▸ **YOUR ASSIGNMENT**
Show every line of the data that contains the string "place".

▸ **SOURCE INFORMATION**
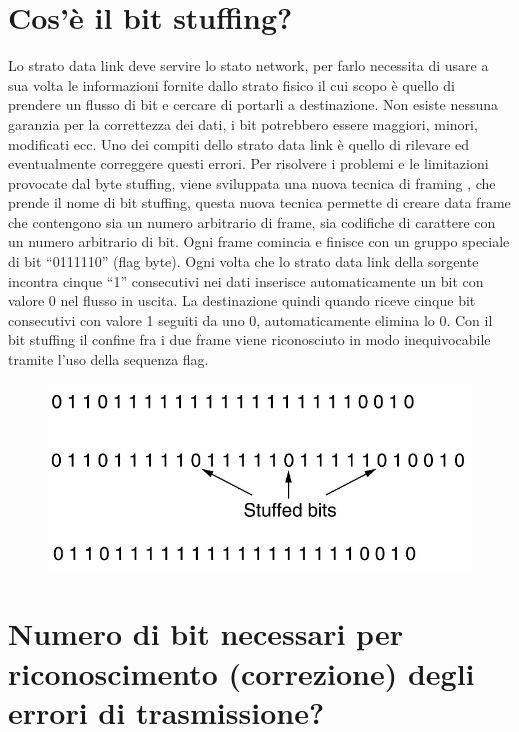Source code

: \section{Cos’è il bit stuffing?}

Lo strato data link deve servire lo stato network, per farlo necessita di usare a sua volta le informazioni fornite dallo strato fisico il cui scopo è quello di prendere un flusso di bit e cercare di portarli a destinazione.
Non esiste nessuna garanzia per la correttezza dei dati, i bit potrebbero essere maggiori, minori, modificati ecc. Uno dei compiti dello strato data link è quello di rilevare ed eventualmente correggere questi errori.
Per risolvere i problemi e le limitazioni provocate dal byte stuffing, viene sviluppata una nuova tecnica di framing , che prende il nome di bit stuffing, questa nuova tecnica permette di creare data frame che contengono sia un numero arbitrario di frame, sia codifiche di carattere con un numero arbitrario di bit.
Ogni frame comincia e finisce con un gruppo speciale di bit “0111110” (flag byte). Ogni volta che lo strato data link della sorgente incontra cinque “1” consecutivi nei dati inserisce automaticamente un bit con valore 0 nel flusso in uscita. La destinazione quindi quando riceve cinque bit consecutivi con valore 1 seguiti da uno 0, automaticamente elimina lo 0.
Con il bit stuffing il confine fra i due frame viene riconosciuto in modo inequivocabile tramite l’uso della sequenza flag.
 
\begin{figure}[H]
\centering
\includegraphics[scale=0.8]{res/img/14_BitStuffing.png}
\end{figure}

\section{Numero di bit necessari per riconoscimento (correzione) degli errori di trasmissione?}


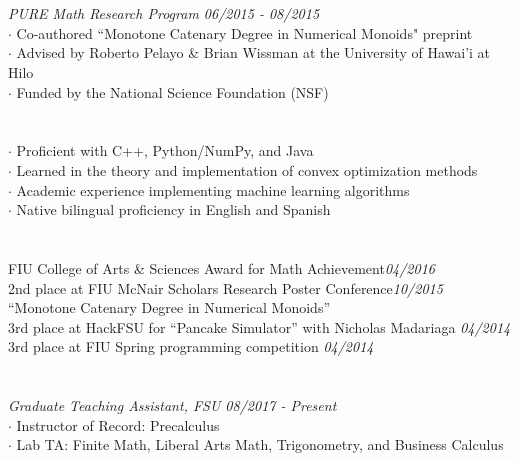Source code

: \documentclass[UTF8, line, margin]{res}
\newcommand{\zh}[1]{\begin{CJK}{UTF8}{gbsn}#1\end{CJK}}
\begin{document}
\begin{resume}

\section{}
\textit{PURE Math Research Program \hfill 06/2015 - 08/2015}\\
$\cdot$ Co-authored ``{\sc Monotone Catenary Degree in Numerical Monoids}" preprint\\
$\cdot$ Advised by Roberto Pelayo \& Brian Wissman at the University of Hawai'i at Hilo\\
$\cdot$ Funded by the National Science Foundation (NSF)

\section{}
$\cdot$ Proficient with C++, Python/NumPy, and Java\\
$\cdot$ Learned in the theory and implementation of convex optimization methods\\
$\cdot$ Academic experience implementing machine learning algorithms\\
$\cdot$ Native bilingual proficiency in English and Spanish

\section{}
FIU College of Arts \& Sciences Award for Math Achievement\textit{\hfill 04/2016}\\
2nd place at FIU McNair Scholars Research Poster Conference\textit{\hfill 10/2015}\\
	\phantom{\hspace{2ex}} ``{\sc Monotone Catenary Degree in Numerical Monoids}''\\
3rd place at HackFSU for ``Pancake Simulator'' with Nicholas Madariaga \textit{\hfill 04/2014}\\
3rd place at FIU Spring programming competition \textit{\hfill 04/2014}

\section{}
\textit{Graduate Teaching Assistant, FSU \hfill 08/2017 - Present}\\
$\cdot$ Instructor of Record: Precalculus\\
$\cdot$ Lab TA: Finite Math, Liberal Arts Math, Trigonometry, and Business Calculus


\end{resume}
\end{document}
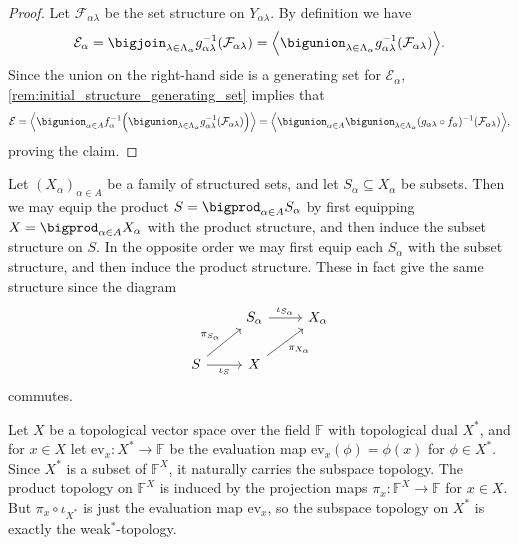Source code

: \documentclass[article, a4paper, 11pt, oneside]{memoir}
\numberwithin{equation}{chapter}
\newcommand{\setF}{\mathbb{F}}
\newcommand{\ev}{\mathrm{ev}}
\newcommand{\calE}{\mathcal{E}}
\newcommand{\calF}{\mathcal{F}}
\DeclarePairedDelimiter{\gen}{\langle}{\rangle} %
\begin{document}
\begin{proof}
    Let $\calF_{\alpha\lambda}$ be the set structure on $Y_{\alpha\lambda}$. By definition we have
    \begin{equation*}
        \calE_\alpha
            = \bigjoin_{\lambda \in \Lambda_\alpha} g_{\alpha\lambda}^{-1}(\calF_{\alpha\lambda})
            = \gen[\Big]{\bigunion_{\lambda \in \Lambda_\alpha} g_{\alpha\lambda}^{-1}(\calF_{\alpha\lambda})}.
    \end{equation*}
    Since the union on the right-hand side is a generating set for $\calE_\alpha$, \cref{rem:initial_structure_generating_set} implies that
    \begin{equation*}
        \calE
            = \gen[\Big]{\bigunion_{\alpha \in A} f_\alpha^{-1} \Big( \bigunion_{\lambda \in \Lambda_\alpha} g_{\alpha\lambda}^{-1}(\calF_{\alpha\lambda}) \Big)}
            = \gen[\Big]{\bigunion_{\alpha \in A} \bigunion_{\lambda \in \Lambda_\alpha} (g_{\alpha\lambda} \circ f_\alpha)^{-1}(\calF_{\alpha\lambda})},
    \end{equation*}
    proving the claim.
\end{proof}


\begin{examplebreak}
    Let $(X_\alpha)_{\alpha \in A}$ be a family of structured sets, and let $S_\alpha \subseteq X_\alpha$ be subsets. Then we may equip the product $S = \bigprod_{\alpha \in A} S_\alpha$ by first equipping $X = \bigprod_{\alpha \in A} X_\alpha$ with the product structure, and then induce the subset structure on $S$. In the opposite order we may first equip each $S_\alpha$ with the subset structure, and then induce the product structure. These in fact give the same structure since the diagram
    \begin{equation*}
        \begin{tikzcd}
            & S_\alpha
                \ar[r, "\iota_{S_\alpha}"]
            & X_\alpha \\
            S  
                \ar[ur, "\pi_{S_\alpha}"]
                \ar[r, "\iota_S", swap]
            & X
                \ar[ur, "\pi_{X_\alpha}", swap]
        \end{tikzcd}
    \end{equation*}
    commutes.
\end{examplebreak}


\begin{examplebreak}
    Let $X$ be a topological vector space over the field $\setF$ with topological dual $X^*$, and for $x \in X$ let $\ev_x \colon X^* \to \setF$ be the evaluation map $\ev_x(\phi) = \phi(x)$ for $\phi \in X^*$. Since $X^*$ is a subset of $\setF^X$, it naturally carries the subspace topology. The product topology on $\setF^X$ is induced by the projection maps $\pi_x \colon \setF^X \to \setF$ for $x \in X$. But $\pi_x \circ \iota_{X^*}$ is just the evaluation map $\ev_x$, so the subspace topology on $X^*$ is exactly the weak${}^*$-topology.
\end{examplebreak}
\end{document}
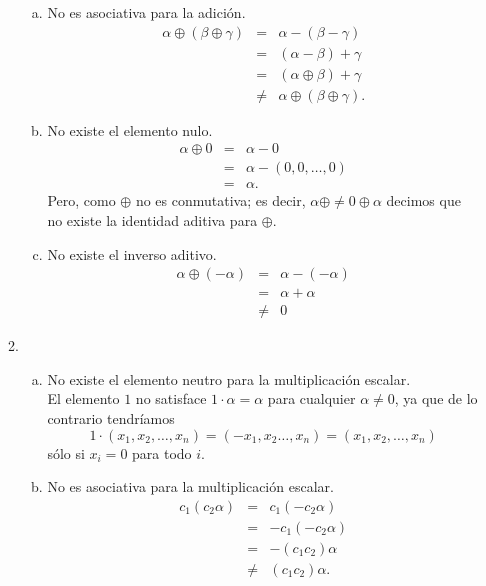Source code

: \begin{enumerate}[\bfseries 1.]
\begin{enumerate}[(1)]
\begin{enumerate}[(a)]
		    \item No es asociativa para la adición.
			$$
			\begin{array}{rcl}
			    \alpha\oplus (\beta\oplus \gamma) &=& \alpha-(\beta-\gamma)\\
							      &=& (\alpha-\beta)+\gamma \\
							      &=& (\alpha\oplus \beta)+\gamma\\
							      &\neq& \alpha\oplus (\beta\oplus \gamma).

			\end{array}
			$$
		    \item No existe el elemento nulo.\\
			$$
			\begin{array}{rcl}
			    \alpha\oplus 0 &=& \alpha-0\\
					   &=&\alpha-(0,0,\ldots,0)\\
					   &=& \alpha.
			\end{array}
			$$
			Pero, como $\oplus$ no es conmutativa; es decir, $\alpha\oplus \neq 0\oplus \alpha$ decimos que no existe la identidad aditiva para $\oplus.$\\
			
		    \item No existe el inverso aditivo.
			$$
			\begin{array}{rcl}
			    \alpha\oplus(-\alpha) & = & \alpha - (-\alpha)\\
						  & = & \alpha + \alpha\\
						  &\neq & 0
			\end{array}
			$$

		\end{enumerate}

	    \item 
		\begin{enumerate}[(a)]
		    \item No existe el elemento neutro para la multiplicación escalar.\\
			El elemento $1$ no satisface $1\cdot \alpha=\alpha$ para cualquier $\alpha\neq 0$, ya que de lo contrario tendríamos 
			$$1\cdot(x_1,x_2,\ldots,x_n)=(-x_1,x_2\ldots,x_n)=(x_1,x_2,\ldots,x_n)$$
			sólo si $x_i=0$ para todo $i$.\\

		    \item No es asociativa para la multiplicación escalar.\\
			$$
			\begin{array}{rcl}
			    c_1(c_2\alpha) & = & c_1(-c_2\alpha)\\
					   & = & -c_1(-c_2\alpha)\\
					   & = & -(c_1c_2)\alpha\\
					   & \neq & (c_1c_2)\alpha.
			\end{array}
			$$


\end{enumerate}
\end{enumerate}
\end{enumerate}
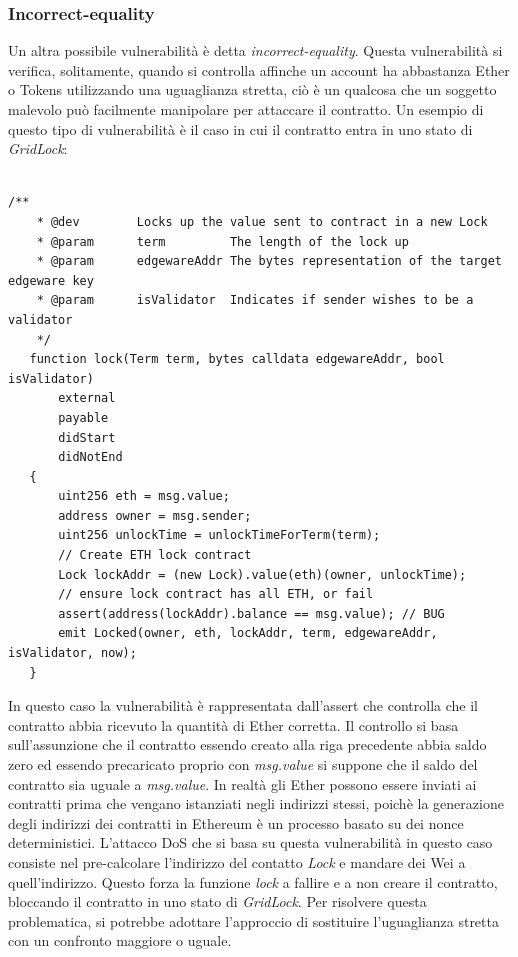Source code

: \documentclass[../../Thesis.tex]{subfiles}
\begin{document}
\subsubsection*{Incorrect-equality}
Un altra possibile vulnerabilità è detta \emph{incorrect-equality}. Questa vulnerabilità si verifica, solitamente, quando si controlla affinche un account ha abbastanza Ether o Tokens utilizzando una uguaglianza stretta, ciò è un qualcosa che un soggetto malevolo può facilmente manipolare per attaccare il contratto. Un esempio di questo tipo di vulnerabilità è il caso in cui il contratto entra in uno stato di \emph{GridLock}:\\
\\
\begin{lstlisting}[language=Solidity]
    /**
    * @dev        Locks up the value sent to contract in a new Lock
    * @param      term         The length of the lock up
    * @param      edgewareAddr The bytes representation of the target edgeware key
    * @param      isValidator  Indicates if sender wishes to be a validator
    */
   function lock(Term term, bytes calldata edgewareAddr, bool isValidator)
       external
       payable
       didStart
       didNotEnd
   {
       uint256 eth = msg.value;
       address owner = msg.sender;
       uint256 unlockTime = unlockTimeForTerm(term);
       // Create ETH lock contract
       Lock lockAddr = (new Lock).value(eth)(owner, unlockTime);
       // ensure lock contract has all ETH, or fail
       assert(address(lockAddr).balance == msg.value); // BUG
       emit Locked(owner, eth, lockAddr, term, edgewareAddr, isValidator, now);
   }
\end{lstlisting}
In questo caso la vulnerabilità è rappresentata dall'assert che controlla che il contratto abbia ricevuto la quantità di Ether corretta. Il controllo si basa sull'assunzione che il contratto essendo creato alla riga precedente abbia saldo zero ed essendo precaricato proprio con \emph{msg.value} si suppone che il saldo del contratto sia uguale a \emph{msg.value}. In realtà gli Ether possono essere inviati ai contratti prima che vengano istanziati negli indirizzi stessi, poichè la generazione degli indirizzi dei contratti in Ethereum è un processo basato su dei nonce deterministici. L'attacco DoS che si basa su questa vulnerabilità in questo caso consiste nel pre-calcolare l'indirizzo del contatto \emph{Lock} e mandare dei Wei a quell'indirizzo. Questo forza la funzione \emph{lock} a fallire e a non creare il contratto, bloccando il contratto in uno stato di \emph{GridLock}.  Per risolvere questa problematica, si potrebbe adottare l'approccio di sostituire l'uguaglianza stretta con un confronto maggiore o uguale. 
\end{document}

▸ **ANSWER BOX**
2nd place at FIU McNair Scholars Research Poster Conference\textit{\hfill 10/2015}\\
3rd place at HackFSU for ``Pancake Simulator'' with Nicholas Madariaga \textit{\hfill 04/2014}\\
3rd place at FIU Spring programming competition \textit{\hfill 04/2014}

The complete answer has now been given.